▶ **Problem details**
Copy out each line of the listing below in which the string "conservation" occurs.

▶ **Extracted entries**
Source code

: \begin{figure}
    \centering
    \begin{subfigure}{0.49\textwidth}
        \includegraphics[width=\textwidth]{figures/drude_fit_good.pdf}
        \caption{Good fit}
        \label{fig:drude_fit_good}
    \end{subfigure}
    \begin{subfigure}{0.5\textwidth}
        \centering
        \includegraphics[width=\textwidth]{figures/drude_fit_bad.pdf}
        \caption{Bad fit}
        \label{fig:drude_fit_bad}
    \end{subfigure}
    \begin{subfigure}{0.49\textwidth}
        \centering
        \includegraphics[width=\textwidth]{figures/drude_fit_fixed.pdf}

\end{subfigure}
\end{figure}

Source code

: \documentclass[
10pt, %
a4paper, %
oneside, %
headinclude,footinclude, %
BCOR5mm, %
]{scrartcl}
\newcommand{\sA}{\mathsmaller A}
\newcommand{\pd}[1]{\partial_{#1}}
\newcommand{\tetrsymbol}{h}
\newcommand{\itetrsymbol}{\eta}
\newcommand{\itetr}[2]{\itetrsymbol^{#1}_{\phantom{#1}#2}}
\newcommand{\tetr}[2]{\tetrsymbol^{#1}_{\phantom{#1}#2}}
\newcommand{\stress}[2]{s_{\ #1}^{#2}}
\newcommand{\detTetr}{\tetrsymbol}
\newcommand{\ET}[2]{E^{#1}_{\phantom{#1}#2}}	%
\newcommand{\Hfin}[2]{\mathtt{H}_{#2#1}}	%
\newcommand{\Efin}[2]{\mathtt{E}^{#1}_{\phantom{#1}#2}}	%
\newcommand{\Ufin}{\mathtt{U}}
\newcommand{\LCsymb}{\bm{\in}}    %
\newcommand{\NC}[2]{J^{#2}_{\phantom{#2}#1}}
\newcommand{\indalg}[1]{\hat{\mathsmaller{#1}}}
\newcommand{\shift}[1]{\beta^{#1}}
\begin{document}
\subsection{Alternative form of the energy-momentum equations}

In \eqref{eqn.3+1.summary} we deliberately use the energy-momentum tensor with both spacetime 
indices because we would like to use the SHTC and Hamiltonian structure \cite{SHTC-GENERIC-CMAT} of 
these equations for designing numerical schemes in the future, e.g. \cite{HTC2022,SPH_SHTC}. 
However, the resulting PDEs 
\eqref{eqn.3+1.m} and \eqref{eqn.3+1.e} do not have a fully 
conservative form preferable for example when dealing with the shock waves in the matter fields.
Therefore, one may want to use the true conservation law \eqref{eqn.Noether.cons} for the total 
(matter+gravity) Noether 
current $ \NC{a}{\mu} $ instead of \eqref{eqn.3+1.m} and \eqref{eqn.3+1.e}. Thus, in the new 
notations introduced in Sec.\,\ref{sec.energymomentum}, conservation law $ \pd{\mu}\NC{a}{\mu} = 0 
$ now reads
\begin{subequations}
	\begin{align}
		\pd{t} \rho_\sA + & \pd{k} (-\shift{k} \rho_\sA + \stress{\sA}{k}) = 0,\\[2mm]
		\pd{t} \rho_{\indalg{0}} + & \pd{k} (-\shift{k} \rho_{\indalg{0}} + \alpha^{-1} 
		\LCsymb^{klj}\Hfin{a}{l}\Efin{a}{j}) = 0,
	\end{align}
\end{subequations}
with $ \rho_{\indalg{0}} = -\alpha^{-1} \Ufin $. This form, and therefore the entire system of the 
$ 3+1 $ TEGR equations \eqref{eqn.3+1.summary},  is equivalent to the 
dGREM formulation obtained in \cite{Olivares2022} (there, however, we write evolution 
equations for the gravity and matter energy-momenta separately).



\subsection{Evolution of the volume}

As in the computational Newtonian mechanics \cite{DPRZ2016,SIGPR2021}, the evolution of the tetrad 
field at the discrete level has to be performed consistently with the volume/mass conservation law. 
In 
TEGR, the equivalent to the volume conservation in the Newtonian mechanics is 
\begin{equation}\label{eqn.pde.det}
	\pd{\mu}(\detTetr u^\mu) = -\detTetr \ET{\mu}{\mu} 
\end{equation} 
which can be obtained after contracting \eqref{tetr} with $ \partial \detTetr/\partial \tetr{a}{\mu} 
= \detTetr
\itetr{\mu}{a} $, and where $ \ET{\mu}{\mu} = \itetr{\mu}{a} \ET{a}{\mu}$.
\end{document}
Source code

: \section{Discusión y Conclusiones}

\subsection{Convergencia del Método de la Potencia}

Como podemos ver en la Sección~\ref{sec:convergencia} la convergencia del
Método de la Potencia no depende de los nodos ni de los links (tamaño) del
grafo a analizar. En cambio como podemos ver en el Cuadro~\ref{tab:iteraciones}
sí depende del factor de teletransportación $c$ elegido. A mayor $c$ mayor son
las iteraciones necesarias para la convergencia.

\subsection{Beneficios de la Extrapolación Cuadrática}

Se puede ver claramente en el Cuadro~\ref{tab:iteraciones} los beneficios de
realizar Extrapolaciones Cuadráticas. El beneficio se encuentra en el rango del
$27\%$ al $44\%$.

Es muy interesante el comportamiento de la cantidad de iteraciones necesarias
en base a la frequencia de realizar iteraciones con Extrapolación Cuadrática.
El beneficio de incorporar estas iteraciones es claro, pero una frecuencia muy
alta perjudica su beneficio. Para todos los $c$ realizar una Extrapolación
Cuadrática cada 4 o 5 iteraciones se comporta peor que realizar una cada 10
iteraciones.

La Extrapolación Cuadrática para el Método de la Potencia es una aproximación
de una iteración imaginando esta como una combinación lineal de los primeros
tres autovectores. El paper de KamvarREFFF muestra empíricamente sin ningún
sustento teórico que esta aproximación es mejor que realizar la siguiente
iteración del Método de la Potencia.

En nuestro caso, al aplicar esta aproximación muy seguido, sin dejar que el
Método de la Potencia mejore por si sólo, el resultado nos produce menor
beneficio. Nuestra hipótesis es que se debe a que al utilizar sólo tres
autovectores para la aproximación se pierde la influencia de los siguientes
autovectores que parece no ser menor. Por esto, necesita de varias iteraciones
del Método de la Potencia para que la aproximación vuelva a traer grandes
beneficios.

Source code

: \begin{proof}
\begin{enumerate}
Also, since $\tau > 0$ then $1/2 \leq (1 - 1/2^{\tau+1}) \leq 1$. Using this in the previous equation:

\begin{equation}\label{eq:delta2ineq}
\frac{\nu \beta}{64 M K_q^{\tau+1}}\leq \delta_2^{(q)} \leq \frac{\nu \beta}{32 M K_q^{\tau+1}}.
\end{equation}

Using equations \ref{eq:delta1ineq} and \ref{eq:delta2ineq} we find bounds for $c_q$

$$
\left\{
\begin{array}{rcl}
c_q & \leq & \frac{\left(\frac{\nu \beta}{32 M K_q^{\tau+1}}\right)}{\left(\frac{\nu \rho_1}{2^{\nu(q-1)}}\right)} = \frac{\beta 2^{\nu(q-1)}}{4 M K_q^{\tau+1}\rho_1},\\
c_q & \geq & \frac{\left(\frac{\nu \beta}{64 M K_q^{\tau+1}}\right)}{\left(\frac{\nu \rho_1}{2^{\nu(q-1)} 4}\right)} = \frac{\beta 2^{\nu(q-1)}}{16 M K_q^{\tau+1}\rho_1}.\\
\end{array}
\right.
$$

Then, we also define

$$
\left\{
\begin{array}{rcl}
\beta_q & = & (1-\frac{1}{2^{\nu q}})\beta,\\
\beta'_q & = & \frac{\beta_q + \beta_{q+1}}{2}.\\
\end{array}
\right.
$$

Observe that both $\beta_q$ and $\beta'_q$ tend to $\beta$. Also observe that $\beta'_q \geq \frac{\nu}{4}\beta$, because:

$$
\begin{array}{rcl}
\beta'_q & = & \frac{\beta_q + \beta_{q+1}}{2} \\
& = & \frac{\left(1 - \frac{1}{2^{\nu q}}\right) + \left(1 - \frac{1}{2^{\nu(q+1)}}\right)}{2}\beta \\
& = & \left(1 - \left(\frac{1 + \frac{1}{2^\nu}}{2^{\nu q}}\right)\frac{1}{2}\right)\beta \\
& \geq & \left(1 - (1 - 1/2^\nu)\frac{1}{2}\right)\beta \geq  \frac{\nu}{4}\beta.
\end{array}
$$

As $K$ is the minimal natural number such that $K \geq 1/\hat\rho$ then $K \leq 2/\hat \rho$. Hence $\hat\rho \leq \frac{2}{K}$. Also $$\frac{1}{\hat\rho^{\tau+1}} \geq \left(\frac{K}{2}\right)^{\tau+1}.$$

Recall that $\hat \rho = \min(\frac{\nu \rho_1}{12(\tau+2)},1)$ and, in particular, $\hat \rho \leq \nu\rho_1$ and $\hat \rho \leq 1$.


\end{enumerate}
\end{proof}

▶ **Your solution**
Therefore, one may want to use the true conservation law \eqref{eqn.Noether.cons} for the total 
notations introduced in Sec.\,\ref{sec.energymomentum}, conservation law $ \pd{\mu}\NC{a}{\mu} = 0 
field at the discrete level has to be performed consistently with the volume/mass conservation law. 
TEGR, the equivalent to the volume conservation in the Newtonian mechanics is 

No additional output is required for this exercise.